--- START ---
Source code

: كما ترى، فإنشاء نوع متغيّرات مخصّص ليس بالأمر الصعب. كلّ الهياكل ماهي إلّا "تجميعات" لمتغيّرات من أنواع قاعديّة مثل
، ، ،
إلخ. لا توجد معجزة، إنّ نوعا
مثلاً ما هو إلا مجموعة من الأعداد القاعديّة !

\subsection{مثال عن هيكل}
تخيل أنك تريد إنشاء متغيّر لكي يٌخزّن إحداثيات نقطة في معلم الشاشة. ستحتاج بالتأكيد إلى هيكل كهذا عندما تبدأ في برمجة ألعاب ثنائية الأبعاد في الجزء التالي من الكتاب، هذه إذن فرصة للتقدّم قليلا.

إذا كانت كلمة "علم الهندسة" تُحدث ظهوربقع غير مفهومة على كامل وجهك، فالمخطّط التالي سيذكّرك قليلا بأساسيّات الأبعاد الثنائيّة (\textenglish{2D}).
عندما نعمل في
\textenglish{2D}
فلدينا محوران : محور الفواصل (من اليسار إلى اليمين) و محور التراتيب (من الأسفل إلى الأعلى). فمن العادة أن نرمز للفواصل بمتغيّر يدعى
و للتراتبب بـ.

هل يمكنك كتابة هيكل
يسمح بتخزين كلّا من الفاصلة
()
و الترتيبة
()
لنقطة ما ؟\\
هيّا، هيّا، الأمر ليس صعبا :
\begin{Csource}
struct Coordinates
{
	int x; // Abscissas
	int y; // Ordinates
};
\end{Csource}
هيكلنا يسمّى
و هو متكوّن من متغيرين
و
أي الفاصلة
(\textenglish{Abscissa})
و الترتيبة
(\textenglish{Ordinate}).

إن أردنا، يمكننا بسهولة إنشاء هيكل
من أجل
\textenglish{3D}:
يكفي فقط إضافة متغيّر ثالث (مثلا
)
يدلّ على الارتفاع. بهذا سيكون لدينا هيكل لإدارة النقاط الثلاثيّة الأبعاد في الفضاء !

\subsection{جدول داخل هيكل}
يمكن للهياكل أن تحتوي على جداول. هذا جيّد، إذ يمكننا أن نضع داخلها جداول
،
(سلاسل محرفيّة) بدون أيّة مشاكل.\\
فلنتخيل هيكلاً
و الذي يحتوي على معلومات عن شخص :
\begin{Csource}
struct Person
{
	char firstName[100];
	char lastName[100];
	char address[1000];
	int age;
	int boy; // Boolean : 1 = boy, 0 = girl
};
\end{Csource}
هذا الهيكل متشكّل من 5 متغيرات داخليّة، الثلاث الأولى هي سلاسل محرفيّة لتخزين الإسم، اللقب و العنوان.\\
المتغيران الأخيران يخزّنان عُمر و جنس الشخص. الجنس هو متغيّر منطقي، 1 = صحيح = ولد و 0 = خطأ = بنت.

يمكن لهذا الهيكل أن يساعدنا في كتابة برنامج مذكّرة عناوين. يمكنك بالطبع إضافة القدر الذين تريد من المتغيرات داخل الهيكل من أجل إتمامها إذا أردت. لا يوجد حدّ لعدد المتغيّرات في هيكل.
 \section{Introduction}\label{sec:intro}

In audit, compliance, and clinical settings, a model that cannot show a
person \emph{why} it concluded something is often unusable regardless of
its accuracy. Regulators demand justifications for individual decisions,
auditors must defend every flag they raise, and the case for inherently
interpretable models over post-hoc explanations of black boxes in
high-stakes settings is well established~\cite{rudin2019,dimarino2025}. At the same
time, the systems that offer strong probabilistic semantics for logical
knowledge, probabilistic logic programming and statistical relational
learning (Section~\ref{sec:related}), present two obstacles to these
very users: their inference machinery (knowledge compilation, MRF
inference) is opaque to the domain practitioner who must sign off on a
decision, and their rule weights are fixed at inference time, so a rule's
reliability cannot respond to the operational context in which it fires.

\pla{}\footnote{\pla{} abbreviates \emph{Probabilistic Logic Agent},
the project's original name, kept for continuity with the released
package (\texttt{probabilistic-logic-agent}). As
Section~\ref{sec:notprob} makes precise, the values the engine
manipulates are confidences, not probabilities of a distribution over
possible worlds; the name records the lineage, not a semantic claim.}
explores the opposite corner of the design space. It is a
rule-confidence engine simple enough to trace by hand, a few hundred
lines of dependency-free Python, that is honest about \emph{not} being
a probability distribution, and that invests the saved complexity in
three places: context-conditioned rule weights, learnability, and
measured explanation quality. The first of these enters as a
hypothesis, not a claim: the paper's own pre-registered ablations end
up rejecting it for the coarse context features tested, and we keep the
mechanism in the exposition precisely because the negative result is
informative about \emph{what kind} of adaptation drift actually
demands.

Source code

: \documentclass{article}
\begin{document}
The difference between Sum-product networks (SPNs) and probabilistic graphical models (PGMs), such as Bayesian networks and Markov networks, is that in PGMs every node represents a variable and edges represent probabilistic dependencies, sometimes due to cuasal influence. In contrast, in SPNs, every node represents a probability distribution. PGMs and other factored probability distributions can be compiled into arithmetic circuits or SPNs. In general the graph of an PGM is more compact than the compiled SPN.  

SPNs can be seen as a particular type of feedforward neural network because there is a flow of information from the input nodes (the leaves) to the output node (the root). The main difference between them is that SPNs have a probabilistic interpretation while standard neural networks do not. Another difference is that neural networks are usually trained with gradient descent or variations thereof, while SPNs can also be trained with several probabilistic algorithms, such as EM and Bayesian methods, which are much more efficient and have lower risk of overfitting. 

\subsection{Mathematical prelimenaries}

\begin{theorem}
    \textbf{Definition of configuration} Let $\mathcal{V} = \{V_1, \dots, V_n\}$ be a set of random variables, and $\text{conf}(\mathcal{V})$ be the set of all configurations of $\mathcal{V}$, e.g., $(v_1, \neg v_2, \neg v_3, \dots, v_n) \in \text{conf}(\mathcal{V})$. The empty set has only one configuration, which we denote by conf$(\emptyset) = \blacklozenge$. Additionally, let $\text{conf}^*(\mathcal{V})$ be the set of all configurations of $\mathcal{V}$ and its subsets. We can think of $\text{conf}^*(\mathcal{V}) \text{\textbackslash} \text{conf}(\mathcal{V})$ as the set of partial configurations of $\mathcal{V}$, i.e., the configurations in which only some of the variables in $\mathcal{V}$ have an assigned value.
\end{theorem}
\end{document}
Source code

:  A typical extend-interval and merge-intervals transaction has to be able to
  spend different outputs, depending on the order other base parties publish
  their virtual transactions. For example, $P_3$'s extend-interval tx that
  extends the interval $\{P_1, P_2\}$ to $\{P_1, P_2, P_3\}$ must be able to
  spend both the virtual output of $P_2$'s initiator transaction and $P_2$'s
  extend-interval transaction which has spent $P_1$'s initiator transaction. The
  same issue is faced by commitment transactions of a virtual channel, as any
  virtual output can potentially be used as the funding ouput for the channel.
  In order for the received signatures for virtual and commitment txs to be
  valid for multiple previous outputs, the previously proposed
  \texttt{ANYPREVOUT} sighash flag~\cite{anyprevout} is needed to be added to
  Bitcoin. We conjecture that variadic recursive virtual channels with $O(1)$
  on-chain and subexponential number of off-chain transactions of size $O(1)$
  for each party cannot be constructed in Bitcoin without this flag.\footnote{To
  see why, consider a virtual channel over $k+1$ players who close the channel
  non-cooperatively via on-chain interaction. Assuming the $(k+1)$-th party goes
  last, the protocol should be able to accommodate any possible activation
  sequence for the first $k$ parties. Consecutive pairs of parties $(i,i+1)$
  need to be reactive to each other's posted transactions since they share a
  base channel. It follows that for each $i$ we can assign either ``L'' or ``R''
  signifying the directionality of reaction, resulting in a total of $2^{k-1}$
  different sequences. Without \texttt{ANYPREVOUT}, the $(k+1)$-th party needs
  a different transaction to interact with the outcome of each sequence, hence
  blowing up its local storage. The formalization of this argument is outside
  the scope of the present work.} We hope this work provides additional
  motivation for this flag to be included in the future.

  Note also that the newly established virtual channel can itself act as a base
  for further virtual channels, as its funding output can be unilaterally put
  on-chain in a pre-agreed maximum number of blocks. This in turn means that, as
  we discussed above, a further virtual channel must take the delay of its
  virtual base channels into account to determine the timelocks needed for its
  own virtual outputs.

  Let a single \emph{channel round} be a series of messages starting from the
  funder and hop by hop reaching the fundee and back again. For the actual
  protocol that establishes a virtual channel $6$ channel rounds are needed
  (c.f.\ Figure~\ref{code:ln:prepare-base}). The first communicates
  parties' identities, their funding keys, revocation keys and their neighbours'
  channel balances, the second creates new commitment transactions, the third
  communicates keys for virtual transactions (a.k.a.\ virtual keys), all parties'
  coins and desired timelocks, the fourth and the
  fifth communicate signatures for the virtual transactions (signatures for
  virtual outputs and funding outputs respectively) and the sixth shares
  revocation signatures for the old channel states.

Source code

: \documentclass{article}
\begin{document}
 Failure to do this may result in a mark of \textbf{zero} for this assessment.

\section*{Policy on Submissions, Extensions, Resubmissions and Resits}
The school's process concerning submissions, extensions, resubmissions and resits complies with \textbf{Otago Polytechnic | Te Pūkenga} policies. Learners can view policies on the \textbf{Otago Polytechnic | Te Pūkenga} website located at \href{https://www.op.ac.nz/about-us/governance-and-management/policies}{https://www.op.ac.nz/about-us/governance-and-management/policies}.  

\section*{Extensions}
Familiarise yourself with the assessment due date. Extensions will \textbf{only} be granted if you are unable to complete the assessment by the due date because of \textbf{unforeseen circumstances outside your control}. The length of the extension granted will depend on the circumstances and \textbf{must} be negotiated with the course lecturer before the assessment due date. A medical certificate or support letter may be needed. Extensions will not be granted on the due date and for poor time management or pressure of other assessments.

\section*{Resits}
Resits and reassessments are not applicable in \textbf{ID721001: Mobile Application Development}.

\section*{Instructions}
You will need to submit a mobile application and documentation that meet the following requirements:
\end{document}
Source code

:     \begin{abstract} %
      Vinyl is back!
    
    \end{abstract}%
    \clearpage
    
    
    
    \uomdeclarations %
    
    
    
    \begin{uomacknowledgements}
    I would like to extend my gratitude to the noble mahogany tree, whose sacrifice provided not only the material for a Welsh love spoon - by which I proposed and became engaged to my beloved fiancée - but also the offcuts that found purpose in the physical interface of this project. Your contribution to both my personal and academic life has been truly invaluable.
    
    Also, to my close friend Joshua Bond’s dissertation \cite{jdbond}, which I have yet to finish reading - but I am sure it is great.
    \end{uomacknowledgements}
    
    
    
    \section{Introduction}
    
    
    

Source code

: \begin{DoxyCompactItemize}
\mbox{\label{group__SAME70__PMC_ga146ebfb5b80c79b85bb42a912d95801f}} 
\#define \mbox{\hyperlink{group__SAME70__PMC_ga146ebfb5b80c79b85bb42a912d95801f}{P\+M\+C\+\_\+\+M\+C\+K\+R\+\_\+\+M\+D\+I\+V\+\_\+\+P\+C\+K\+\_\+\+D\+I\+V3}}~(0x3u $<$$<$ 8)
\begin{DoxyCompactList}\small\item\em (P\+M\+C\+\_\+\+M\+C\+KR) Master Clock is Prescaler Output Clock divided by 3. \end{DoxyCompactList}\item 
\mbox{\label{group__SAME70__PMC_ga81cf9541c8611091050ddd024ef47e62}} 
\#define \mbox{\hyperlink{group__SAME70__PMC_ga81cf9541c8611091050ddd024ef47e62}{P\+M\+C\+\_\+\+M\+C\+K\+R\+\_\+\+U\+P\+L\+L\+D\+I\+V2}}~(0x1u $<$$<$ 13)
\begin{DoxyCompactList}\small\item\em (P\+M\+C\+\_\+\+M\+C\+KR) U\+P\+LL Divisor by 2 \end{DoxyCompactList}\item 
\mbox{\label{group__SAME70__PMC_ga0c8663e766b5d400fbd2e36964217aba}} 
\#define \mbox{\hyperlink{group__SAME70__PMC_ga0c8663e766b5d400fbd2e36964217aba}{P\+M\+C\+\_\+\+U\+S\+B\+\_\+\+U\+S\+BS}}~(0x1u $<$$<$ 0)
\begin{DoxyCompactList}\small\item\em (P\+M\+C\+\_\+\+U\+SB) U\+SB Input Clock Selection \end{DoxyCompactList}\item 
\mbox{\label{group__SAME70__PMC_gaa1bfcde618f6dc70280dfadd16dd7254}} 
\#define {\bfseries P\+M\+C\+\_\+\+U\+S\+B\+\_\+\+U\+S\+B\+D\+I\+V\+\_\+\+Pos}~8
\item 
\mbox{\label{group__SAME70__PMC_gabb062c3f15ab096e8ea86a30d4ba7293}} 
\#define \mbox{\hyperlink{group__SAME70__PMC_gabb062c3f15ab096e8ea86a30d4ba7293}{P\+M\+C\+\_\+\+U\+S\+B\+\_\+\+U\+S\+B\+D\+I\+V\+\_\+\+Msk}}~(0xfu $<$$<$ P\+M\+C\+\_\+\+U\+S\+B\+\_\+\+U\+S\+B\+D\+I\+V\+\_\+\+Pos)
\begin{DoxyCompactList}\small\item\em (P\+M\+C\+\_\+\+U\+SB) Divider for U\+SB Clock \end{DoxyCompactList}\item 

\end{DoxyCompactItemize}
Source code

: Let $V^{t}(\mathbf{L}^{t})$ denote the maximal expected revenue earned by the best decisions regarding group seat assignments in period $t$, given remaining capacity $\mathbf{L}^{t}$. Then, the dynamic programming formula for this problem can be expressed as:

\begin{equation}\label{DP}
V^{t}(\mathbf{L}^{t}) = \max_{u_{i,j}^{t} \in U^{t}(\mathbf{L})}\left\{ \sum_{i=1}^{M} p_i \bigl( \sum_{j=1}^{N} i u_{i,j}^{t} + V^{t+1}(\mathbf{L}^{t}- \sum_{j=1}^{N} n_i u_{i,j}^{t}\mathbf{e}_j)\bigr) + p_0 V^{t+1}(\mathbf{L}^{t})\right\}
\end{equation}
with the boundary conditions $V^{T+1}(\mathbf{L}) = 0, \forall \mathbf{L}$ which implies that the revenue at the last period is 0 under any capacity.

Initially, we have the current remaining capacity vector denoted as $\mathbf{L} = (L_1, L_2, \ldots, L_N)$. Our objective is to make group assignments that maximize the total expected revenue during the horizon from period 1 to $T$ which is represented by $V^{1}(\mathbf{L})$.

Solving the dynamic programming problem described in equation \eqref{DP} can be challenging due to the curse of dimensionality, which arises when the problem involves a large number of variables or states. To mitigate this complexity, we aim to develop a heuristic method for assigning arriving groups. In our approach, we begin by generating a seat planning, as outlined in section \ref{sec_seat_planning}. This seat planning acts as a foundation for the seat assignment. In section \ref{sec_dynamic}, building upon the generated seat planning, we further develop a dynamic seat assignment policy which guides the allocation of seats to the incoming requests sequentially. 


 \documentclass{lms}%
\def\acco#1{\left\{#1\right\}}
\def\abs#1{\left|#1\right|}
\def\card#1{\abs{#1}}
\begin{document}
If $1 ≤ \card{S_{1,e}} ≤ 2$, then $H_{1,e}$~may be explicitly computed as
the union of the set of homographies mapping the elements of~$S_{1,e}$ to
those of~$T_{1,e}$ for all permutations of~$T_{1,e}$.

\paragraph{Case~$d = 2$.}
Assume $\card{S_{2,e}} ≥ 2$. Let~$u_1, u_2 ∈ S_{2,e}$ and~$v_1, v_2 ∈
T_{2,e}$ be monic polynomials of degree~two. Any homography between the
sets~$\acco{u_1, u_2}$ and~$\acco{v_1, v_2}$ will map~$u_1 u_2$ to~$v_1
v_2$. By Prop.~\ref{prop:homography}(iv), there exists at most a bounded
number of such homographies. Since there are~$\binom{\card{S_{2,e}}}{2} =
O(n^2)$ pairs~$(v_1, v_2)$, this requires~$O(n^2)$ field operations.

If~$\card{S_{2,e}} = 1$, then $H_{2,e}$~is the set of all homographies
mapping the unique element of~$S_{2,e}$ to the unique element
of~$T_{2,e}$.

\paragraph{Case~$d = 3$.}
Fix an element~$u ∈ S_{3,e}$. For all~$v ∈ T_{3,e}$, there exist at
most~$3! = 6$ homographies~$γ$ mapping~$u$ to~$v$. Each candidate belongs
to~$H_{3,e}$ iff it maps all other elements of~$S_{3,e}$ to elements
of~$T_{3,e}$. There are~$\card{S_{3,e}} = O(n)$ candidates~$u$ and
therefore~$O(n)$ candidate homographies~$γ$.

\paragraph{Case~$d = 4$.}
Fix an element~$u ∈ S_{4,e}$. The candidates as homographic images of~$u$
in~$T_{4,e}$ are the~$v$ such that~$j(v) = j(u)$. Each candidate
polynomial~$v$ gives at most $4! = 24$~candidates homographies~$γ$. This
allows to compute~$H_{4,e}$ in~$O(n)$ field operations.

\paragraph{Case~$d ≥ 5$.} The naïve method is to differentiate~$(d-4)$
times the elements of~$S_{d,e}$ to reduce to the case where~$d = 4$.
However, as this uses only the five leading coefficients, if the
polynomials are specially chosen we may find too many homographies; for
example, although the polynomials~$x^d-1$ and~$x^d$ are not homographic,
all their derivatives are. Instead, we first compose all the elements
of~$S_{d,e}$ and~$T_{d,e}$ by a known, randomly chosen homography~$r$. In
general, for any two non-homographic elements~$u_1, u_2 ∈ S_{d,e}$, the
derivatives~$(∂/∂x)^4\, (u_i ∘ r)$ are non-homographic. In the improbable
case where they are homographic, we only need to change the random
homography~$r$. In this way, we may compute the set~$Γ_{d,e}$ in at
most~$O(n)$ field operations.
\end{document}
--- END ---
- Exercise aim
Tell how many lines in the data contain the word "pairs", answering with that number and no other text.

- Completed task
2